Collected data:
_ _ _ _ _

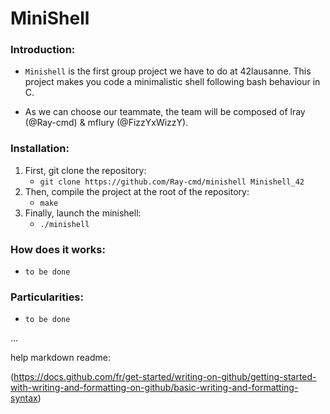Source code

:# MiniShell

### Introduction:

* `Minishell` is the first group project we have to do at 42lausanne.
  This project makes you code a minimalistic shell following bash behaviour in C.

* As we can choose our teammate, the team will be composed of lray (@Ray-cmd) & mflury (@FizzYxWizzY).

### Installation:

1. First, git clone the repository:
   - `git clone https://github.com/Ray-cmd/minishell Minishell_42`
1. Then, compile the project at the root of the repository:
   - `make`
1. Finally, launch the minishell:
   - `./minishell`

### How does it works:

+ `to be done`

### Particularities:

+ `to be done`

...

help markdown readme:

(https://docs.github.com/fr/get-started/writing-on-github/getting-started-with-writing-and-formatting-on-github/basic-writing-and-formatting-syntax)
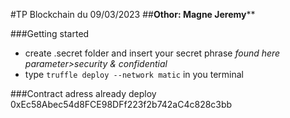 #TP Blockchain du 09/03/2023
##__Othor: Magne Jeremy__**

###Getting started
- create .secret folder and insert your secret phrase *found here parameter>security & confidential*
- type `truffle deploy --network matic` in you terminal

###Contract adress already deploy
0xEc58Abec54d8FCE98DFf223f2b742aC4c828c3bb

_ _ _ _ _

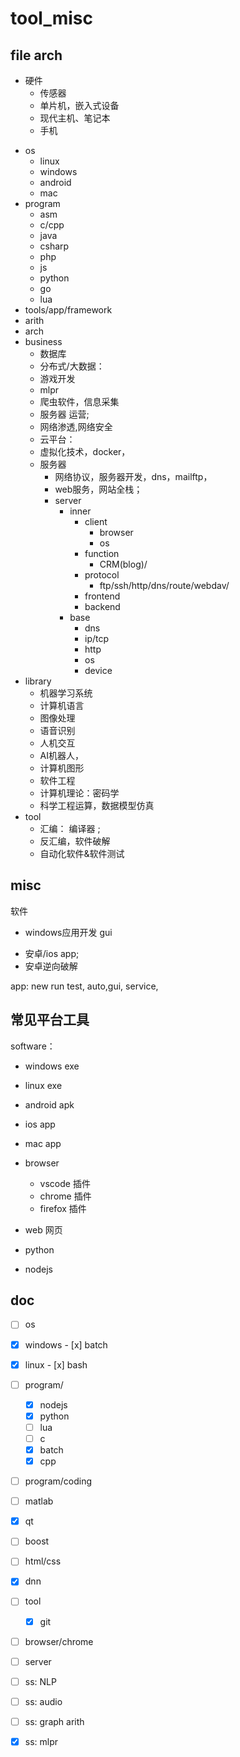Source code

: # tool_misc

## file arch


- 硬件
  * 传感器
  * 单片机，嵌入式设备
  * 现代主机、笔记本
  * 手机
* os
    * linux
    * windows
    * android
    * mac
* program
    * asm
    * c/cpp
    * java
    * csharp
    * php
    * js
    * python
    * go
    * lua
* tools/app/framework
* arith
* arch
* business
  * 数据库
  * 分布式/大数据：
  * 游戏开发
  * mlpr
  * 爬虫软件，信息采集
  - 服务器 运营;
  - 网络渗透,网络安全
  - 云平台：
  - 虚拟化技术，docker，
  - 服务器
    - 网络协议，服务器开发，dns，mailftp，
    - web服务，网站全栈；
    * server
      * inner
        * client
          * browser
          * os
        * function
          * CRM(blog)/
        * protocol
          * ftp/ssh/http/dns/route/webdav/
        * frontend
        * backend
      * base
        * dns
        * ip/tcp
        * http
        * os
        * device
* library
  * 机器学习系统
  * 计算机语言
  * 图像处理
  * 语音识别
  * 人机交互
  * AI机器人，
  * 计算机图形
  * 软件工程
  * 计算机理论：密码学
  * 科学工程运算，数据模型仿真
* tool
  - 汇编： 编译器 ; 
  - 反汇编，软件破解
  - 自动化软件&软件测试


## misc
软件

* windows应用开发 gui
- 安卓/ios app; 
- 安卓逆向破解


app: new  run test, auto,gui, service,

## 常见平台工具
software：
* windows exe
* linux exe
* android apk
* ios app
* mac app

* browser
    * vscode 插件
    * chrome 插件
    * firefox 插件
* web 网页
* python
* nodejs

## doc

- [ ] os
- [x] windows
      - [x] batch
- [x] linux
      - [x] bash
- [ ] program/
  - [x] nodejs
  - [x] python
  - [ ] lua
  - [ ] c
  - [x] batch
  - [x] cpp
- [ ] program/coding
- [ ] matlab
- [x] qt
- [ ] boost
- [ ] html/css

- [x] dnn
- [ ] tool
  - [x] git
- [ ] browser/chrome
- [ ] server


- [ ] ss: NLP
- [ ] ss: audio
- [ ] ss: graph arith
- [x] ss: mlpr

_ _ _ _ _

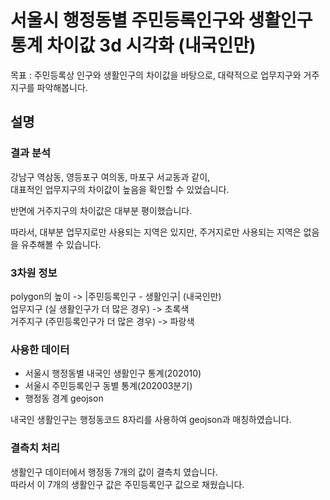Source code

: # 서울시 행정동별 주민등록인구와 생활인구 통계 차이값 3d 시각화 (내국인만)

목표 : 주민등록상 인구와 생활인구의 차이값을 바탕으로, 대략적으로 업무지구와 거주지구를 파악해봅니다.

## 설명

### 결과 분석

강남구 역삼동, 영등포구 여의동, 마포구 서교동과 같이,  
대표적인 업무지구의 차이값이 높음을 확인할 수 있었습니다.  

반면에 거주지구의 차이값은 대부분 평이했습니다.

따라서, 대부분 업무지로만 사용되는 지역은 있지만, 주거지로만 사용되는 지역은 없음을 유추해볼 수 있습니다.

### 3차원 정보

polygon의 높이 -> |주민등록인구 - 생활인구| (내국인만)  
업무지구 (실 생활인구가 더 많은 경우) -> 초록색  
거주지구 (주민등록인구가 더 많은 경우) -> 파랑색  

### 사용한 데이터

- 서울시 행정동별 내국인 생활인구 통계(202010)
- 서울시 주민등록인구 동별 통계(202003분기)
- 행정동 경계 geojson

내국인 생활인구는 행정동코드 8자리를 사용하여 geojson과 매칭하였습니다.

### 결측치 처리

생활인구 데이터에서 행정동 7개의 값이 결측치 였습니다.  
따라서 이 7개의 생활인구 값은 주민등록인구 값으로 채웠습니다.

_ _ _ _ _

■ **Problem statement**
What lines in the entries contain "내국인만"? Report each one by copying it.

■ **Response to the exercise**
: # 서울시 행정동별 주민등록인구와 생활인구 통계 차이값 3d 시각화 (내국인만)
polygon의 높이 -> |주민등록인구 - 생활인구| (내국인만)  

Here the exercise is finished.